WHAT IS REQUIRED:
Write the entries out exactly, with the final line being the one containing "pour tester le".

(Items from a dataset)
▽
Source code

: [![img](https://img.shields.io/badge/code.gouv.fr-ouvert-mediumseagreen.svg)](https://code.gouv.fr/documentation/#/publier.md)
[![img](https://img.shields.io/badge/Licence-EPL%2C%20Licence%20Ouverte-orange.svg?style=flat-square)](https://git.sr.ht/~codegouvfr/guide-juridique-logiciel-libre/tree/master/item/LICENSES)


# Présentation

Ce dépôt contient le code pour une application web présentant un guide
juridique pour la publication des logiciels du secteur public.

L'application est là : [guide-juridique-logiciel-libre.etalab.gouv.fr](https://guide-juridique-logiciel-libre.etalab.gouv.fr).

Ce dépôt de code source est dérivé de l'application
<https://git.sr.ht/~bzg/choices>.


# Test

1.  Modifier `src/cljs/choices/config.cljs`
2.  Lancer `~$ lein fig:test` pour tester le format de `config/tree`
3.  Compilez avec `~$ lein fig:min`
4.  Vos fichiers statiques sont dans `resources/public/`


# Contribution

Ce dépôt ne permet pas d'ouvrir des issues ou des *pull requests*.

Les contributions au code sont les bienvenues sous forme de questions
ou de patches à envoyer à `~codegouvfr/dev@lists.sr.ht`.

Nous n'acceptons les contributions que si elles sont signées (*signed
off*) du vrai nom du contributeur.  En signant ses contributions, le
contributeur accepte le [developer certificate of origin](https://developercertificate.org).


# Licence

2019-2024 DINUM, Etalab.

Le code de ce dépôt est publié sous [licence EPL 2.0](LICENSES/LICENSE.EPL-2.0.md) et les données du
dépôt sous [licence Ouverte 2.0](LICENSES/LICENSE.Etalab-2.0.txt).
△
RESPONSE:
Source code

: [![img](https://img.shields.io/badge/code.gouv.fr-ouvert-mediumseagreen.svg)](https://code.gouv.fr/documentation/#/publier.md)
[![img](https://img.shields.io/badge/Licence-EPL%2C%20Licence%20Ouverte-orange.svg?style=flat-square)](https://git.sr.ht/~codegouvfr/guide-juridique-logiciel-libre/tree/master/item/LICENSES)


# Présentation

Ce dépôt contient le code pour une application web présentant un guide
juridique pour la publication des logiciels du secteur public.

L'application est là : [guide-juridique-logiciel-libre.etalab.gouv.fr](https://guide-juridique-logiciel-libre.etalab.gouv.fr).

Ce dépôt de code source est dérivé de l'application
<https://git.sr.ht/~bzg/choices>.


# Test

1.  Modifier `src/cljs/choices/config.cljs`
2.  Lancer `~$ lein fig:test` pour tester le format de `config/tree`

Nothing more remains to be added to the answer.